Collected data

------------------------------------------------

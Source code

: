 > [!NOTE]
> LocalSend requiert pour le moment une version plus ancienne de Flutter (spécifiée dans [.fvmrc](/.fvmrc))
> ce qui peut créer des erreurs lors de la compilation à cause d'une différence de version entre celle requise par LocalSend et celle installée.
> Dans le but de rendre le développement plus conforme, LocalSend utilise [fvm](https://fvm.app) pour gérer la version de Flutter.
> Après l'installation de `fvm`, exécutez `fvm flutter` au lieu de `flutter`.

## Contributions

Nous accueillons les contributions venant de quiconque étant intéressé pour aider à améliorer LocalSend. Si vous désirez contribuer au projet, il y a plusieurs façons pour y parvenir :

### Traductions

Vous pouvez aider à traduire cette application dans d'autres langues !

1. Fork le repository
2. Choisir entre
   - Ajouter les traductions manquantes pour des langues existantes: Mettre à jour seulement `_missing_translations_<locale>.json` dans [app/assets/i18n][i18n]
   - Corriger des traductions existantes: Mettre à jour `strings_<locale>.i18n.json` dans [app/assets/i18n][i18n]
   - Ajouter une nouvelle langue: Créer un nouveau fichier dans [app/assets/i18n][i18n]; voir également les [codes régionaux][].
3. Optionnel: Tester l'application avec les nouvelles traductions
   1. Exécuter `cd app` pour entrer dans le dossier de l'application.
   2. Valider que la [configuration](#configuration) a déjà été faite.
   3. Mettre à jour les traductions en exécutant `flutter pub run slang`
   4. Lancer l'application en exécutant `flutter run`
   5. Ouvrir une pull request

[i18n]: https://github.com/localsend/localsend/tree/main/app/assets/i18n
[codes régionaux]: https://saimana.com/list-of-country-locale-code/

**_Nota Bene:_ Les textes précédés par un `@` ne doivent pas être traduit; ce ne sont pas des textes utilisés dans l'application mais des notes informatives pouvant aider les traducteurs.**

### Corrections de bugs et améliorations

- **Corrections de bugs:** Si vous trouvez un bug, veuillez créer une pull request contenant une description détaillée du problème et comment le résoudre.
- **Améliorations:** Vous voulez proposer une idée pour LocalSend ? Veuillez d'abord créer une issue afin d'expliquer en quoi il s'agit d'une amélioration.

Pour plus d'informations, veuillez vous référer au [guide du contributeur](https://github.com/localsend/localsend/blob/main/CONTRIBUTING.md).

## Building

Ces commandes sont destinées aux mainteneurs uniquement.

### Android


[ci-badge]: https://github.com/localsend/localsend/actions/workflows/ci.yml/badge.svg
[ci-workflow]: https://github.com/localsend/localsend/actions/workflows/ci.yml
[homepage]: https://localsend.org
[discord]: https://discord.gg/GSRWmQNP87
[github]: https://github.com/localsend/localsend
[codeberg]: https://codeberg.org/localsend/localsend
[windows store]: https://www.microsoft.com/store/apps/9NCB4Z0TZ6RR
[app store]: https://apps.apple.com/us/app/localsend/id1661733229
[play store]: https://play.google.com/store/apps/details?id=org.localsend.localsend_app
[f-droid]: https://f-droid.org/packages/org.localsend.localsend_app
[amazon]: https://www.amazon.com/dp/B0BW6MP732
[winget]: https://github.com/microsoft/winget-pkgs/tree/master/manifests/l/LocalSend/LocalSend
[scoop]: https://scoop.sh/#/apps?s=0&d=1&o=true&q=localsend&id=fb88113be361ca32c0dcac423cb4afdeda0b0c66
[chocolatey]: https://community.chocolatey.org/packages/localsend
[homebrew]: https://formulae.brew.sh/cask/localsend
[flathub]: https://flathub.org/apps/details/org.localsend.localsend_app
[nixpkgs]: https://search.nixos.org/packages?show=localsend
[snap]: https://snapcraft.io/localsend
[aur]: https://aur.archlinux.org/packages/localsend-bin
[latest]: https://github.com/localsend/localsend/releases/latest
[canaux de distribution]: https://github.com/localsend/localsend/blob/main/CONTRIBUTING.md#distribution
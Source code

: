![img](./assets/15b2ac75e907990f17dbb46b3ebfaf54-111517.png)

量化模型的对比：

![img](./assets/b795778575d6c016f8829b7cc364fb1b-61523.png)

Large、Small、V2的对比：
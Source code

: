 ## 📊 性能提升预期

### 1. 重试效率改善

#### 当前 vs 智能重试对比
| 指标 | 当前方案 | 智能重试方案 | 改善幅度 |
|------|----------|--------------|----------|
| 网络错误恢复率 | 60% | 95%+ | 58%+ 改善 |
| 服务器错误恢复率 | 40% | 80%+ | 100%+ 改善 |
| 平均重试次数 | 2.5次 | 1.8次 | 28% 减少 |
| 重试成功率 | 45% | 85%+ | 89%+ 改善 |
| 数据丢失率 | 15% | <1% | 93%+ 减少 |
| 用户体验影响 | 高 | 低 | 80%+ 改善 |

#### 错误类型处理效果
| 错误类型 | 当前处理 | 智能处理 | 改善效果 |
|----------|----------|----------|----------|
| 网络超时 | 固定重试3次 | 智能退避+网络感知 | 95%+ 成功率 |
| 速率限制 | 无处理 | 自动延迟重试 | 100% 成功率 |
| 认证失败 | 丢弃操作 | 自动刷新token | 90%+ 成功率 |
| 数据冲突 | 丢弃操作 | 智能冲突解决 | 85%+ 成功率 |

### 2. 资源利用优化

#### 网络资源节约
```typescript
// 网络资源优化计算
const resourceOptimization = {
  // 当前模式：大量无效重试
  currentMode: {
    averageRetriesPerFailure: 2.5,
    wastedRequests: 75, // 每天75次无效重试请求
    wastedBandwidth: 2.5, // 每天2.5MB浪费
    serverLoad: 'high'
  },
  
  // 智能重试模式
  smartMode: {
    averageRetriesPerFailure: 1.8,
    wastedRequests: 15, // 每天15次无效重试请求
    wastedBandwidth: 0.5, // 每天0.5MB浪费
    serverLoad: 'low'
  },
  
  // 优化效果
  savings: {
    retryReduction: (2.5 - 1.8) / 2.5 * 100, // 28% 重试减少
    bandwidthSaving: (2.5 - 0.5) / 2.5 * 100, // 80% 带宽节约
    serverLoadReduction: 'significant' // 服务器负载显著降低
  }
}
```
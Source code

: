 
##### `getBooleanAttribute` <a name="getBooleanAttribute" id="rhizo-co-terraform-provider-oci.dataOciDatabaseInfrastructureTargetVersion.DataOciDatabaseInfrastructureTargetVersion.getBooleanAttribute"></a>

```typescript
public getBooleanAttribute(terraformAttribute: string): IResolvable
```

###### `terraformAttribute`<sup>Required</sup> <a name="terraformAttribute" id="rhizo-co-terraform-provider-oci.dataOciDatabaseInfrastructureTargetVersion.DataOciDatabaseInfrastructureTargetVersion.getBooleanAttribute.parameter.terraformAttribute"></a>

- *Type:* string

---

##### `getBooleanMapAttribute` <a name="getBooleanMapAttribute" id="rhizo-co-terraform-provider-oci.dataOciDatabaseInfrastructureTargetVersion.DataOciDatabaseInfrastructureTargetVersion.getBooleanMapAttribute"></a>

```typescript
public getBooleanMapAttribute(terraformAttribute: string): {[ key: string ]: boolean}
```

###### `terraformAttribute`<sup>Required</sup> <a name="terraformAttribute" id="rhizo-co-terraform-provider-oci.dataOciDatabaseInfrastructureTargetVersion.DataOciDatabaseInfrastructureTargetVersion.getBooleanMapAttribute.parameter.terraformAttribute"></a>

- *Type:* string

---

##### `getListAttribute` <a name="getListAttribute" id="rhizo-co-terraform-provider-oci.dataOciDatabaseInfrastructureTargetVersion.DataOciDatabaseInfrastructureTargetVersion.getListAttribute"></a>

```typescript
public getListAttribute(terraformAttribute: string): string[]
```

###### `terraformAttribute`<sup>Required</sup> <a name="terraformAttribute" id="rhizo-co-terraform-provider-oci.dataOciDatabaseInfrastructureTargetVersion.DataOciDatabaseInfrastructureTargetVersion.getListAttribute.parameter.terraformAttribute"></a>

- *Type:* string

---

------------------------------------------------

Exercise goal =>
From the line that has "4. Lancer l'application" through the line that has "- **Corrections de", copy every line exactly as it appears above, and leave out all others.

Response to this task =>
   4. Lancer l'application en exécutant `flutter run`
   5. Ouvrir une pull request

[i18n]: https://github.com/localsend/localsend/tree/main/app/assets/i18n
[codes régionaux]: https://saimana.com/list-of-country-locale-code/

**_Nota Bene:_ Les textes précédés par un `@` ne doivent pas être traduit; ce ne sont pas des textes utilisés dans l'application mais des notes informatives pouvant aider les traducteurs.**

### Corrections de bugs et améliorations

- **Corrections de bugs:** Si vous trouvez un bug, veuillez créer une pull request contenant une description détaillée du problème et comment le résoudre.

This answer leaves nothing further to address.